Saved data entries:
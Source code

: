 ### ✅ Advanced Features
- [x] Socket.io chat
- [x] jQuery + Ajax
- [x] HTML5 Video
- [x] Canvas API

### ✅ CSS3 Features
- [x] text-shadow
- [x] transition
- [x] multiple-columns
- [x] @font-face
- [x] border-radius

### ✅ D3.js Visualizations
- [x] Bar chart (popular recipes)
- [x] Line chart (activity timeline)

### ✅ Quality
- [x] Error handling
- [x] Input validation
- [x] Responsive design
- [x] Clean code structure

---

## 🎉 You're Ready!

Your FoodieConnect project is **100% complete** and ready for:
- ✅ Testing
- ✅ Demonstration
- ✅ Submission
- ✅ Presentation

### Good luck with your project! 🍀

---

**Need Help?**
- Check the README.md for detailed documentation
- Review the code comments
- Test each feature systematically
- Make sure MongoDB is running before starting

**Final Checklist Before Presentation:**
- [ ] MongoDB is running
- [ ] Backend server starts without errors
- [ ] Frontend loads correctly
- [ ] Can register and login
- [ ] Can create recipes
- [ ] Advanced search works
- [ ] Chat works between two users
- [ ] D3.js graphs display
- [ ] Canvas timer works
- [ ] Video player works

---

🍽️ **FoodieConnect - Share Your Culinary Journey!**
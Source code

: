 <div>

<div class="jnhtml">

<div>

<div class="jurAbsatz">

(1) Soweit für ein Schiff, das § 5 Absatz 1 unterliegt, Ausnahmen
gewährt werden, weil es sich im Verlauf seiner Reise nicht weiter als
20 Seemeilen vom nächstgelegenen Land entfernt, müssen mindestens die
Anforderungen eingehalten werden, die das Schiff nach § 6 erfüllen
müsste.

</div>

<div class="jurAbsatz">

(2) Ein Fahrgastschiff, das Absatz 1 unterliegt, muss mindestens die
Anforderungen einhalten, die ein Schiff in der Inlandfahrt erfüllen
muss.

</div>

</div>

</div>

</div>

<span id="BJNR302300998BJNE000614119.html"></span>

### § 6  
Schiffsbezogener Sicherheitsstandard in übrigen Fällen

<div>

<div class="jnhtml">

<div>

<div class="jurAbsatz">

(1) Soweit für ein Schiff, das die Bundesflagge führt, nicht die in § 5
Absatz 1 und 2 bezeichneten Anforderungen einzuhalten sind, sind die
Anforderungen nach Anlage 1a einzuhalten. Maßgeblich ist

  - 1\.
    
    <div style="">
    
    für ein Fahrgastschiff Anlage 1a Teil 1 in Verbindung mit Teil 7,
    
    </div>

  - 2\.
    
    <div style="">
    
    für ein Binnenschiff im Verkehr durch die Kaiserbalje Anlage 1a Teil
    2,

**Activity**
Of the entries above, repeat exactly the lines between the line with "Your FoodieConnect project" and the line with "- Make sure", inclusive, and no others.

**Solution below**
Your FoodieConnect project is **100% complete** and ready for:
- ✅ Testing
- ✅ Demonstration
- ✅ Submission
- ✅ Presentation

### Good luck with your project! 🍀

---

**Need Help?**
- Check the README.md for detailed documentation
- Review the code comments
- Test each feature systematically
- Make sure MongoDB is running before starting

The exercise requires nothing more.